▶ Dataset extract
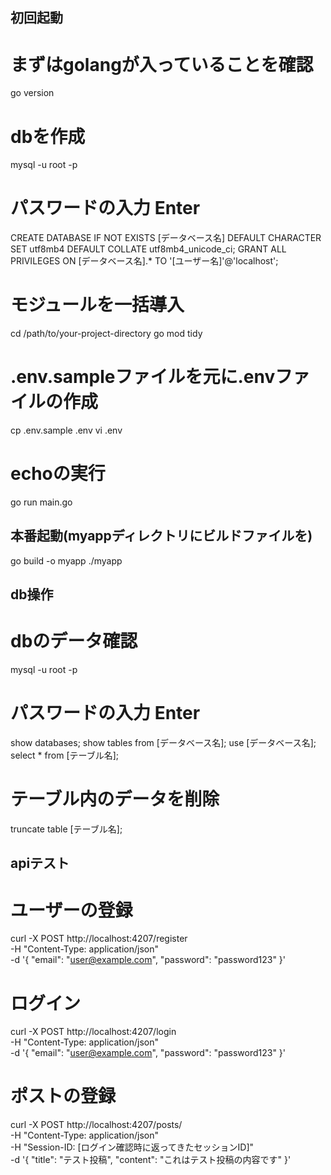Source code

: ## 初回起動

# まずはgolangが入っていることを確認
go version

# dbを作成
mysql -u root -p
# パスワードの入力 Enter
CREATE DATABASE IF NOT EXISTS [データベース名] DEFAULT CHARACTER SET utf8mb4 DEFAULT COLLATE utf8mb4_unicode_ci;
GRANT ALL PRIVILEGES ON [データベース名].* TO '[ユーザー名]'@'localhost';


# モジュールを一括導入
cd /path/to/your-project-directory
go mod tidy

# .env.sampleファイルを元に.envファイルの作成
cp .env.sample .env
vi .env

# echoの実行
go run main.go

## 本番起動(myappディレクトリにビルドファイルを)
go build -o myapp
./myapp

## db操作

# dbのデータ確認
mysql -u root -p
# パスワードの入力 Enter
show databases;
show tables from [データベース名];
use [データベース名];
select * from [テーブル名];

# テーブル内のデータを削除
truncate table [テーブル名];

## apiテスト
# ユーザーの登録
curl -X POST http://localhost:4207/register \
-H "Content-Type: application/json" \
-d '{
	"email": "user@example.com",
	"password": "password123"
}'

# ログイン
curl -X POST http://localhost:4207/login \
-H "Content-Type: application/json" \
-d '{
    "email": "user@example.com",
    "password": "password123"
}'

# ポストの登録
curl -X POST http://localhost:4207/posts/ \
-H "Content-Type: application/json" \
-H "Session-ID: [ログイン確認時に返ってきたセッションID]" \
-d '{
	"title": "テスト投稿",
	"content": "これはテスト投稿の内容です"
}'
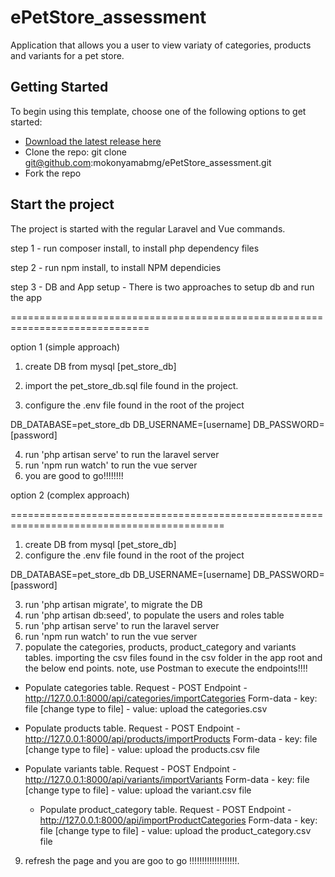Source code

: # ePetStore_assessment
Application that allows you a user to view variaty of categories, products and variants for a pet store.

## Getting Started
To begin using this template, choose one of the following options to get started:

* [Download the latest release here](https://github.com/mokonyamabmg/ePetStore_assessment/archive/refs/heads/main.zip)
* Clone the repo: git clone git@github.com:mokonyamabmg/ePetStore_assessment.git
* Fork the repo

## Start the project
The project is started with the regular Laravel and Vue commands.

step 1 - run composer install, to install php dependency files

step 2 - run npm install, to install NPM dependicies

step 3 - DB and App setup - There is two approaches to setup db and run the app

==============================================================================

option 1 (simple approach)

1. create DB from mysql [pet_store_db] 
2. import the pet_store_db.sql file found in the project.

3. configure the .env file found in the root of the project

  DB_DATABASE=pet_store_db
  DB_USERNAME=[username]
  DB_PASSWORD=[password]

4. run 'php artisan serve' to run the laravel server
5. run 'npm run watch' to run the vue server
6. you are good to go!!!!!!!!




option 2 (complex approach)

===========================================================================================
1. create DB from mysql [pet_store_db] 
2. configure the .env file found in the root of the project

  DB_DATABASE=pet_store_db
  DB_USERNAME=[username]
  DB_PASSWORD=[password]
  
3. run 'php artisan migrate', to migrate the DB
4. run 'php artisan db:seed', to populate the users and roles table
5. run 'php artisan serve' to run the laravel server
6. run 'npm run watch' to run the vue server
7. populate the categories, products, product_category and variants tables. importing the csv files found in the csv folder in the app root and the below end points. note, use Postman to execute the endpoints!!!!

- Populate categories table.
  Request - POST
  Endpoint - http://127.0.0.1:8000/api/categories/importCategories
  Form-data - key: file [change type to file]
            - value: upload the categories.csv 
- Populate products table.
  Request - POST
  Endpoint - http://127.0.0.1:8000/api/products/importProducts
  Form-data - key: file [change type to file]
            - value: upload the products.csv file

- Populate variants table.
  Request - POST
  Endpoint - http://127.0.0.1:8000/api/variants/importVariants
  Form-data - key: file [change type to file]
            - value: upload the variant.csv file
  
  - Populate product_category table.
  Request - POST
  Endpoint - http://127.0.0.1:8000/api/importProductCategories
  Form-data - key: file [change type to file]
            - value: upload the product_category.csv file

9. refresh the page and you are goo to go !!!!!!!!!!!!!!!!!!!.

▶ What the task asks
If a line above holds the string "value", return it as it stands.

▶ Solution for this exercise
            - value: upload the categories.csv 
            - value: upload the products.csv file
            - value: upload the variant.csv file
            - value: upload the product_category.csv file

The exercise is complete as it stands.